Stored data entries

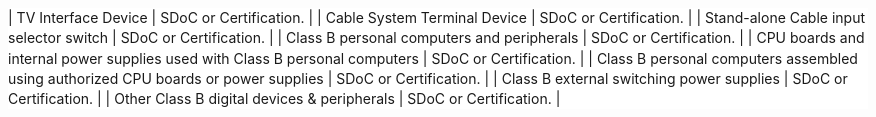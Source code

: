 | TV Interface Device | SDoC or Certification. |
| Cable System Terminal Device | SDoC or Certification. |
| Stand-alone Cable input selector switch | SDoC or Certification. |
| Class B personal computers and peripherals | SDoC or Certification. |
| CPU boards and internal power supplies used with Class B personal computers | SDoC or Certification. |
| Class B personal computers assembled using authorized CPU boards or power supplies | SDoC or Certification. |
| Class B external switching power supplies | SDoC or Certification. |
| Other Class B digital devices & peripherals | SDoC or Certification. |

*Your task:* Set down again, word for word, the stretch of records from the line with "Interface Device | SDoC or Certification. |" to the line with "and peripherals | SDoC or Certification. |", both of those lines included.

*Worked solution:*
: | TV Interface Device | SDoC or Certification. |
| Cable System Terminal Device | SDoC or Certification. |
| Stand-alone Cable input selector switch | SDoC or Certification. |
| Class B personal computers and peripherals | SDoC or Certification. |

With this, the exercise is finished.